Stop current user session

Hi all,

Vaadin manage himself user sessions. After form login user is authentificated and the application run himself.

I want to manage the session in different ways.

1 - I want to control timeout … Change session expiration timeout …
2 - I want to make button to “disconnect” user (kill session).
3 - I need to save users parameters in user session … How can i ?

Thanks for your help.

Hi there,

The answer to most of you question lies within the
WebApplicationContext
. From there you get the handle to underlying HttpSession.

To save value in the users session:

WebApplicationContext webCtx = (WebApplicationContext)  application.getContext();
HttpSession session = webCtx.getHttpSession();
session.setAttribute("key", "value");

You can also call session.invalidate() to explicitly kill the session, but I would suggest to take a look at
Application.close()
That kills only the current application (not the whole HttpSession).
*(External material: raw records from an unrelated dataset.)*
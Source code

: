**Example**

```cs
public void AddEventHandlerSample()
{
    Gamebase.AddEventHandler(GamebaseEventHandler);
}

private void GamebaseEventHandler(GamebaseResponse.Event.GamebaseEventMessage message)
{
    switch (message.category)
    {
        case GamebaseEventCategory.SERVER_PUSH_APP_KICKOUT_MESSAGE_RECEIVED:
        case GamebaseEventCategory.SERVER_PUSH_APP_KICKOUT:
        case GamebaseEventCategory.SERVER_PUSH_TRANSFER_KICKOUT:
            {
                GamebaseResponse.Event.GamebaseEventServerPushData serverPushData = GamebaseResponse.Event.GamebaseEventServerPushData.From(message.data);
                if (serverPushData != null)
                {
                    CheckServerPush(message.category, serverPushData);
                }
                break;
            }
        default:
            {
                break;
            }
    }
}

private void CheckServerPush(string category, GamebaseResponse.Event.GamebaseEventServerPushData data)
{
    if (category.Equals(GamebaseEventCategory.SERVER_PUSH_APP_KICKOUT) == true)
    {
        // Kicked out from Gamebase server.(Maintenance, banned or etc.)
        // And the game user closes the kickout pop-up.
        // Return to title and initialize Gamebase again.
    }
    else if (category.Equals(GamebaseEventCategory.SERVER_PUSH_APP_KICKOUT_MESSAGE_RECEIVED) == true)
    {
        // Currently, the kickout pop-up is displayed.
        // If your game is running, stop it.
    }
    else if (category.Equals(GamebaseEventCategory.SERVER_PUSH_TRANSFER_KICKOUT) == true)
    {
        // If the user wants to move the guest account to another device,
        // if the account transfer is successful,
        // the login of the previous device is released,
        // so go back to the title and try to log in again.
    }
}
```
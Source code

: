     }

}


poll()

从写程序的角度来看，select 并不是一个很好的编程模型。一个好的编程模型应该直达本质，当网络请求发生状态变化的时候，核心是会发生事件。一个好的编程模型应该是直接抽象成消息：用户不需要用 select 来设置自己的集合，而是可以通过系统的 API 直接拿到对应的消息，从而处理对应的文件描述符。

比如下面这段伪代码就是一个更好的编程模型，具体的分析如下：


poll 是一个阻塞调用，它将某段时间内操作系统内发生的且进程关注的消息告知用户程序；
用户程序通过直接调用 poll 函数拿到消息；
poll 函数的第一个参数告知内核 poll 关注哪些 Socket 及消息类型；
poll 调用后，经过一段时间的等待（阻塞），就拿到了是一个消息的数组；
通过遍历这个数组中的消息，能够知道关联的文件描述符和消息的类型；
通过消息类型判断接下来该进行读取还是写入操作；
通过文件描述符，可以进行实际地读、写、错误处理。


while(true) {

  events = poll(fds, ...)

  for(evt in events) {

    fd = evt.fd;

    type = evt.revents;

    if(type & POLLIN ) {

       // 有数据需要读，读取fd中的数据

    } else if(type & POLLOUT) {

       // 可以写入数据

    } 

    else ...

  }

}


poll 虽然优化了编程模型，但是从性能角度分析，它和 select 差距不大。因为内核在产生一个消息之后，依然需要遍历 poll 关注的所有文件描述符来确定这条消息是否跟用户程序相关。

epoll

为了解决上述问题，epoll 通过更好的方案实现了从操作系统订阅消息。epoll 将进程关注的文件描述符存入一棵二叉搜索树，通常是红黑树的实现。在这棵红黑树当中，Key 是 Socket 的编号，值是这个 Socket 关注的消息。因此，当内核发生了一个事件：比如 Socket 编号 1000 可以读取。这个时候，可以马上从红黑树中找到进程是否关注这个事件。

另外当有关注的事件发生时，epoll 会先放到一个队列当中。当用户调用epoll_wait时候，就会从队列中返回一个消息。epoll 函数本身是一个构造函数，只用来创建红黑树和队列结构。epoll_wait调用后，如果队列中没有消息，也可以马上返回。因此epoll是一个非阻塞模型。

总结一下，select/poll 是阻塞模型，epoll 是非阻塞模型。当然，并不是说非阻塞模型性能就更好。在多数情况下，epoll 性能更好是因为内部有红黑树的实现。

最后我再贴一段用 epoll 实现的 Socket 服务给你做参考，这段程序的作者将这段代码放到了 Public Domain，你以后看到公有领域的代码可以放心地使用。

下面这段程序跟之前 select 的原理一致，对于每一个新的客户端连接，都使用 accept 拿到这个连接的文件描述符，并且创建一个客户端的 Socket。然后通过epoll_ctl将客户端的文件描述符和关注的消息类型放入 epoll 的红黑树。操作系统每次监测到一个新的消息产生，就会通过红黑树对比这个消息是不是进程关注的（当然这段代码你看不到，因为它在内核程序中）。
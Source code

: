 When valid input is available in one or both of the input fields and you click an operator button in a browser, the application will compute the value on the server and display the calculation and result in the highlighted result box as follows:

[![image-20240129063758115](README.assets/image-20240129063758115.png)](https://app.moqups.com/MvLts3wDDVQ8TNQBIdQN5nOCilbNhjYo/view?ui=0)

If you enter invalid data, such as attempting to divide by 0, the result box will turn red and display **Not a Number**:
You should be able to do this with something like:

int timeoutSeconds = 30;
((WebApplicationContext)getApplication().getContext()).getHttpSession().setMaxInactiveInterval(timeoutSeconds)

This will close the session:

getApplication().close();

If you want this to send the user to a specific URL (e.g a “You have been logged out” -page), do this before close():

getApplication().setLogoutURL(logoutURL);

Not sure what you mean by this; note that the whole application state is maintained for the whole duration of the session, so you can just keep stuff in normal variables - no need to explicitly save parameters in the session object (this differs from many frameworks, and can be a surprise - just forget it’s a webapp, and pretends it’s a desktop app).
However, if you for some reason need to save stuff in the session object, you can get the HttpSession as in question 1, then use setAttribute().
Or perhaps I misunderstood?

Hope this helps!

Best Regards,
Marc

[/quote]

You should also be able to set this in a more traditional way in web.xml:


	<session-config>
		<session-timeout>30</session-timeout>
	</session-config>

Do note as was stated before, getApplication().close(); doesn’t actually close the session, just the application. You can run into problems using this if you store data directly into the session. invalidate() is safer if you don’t need the session for anything else.

If you’re running a pure Vaadin environment, then just use a normal variable like Marc said. If you need your user data to be visible elsewhere, for example a Spring framework backing the UI level or JSP pages alongside Vaadin, then the session.setAttribute() Marc mentioned works well.

In our Spring & Vaadin app, we use a session managed bean to hold user information. We inject this bean into Vaadin objects when necessary using load-time weaving.

Hi Sami,

the above code you mentioned is throwing a null pointer exception…

Plz help…

Thanks,
Meet Parikh

getApplication() can’t be called before the component you are in is attached to a view, which is attached to the application. For this reason you can’t call it from any constructor, for example. If this is the case, you have get the application reference in another way, like by passing the Application instance around or using the ThreadLocal pattern.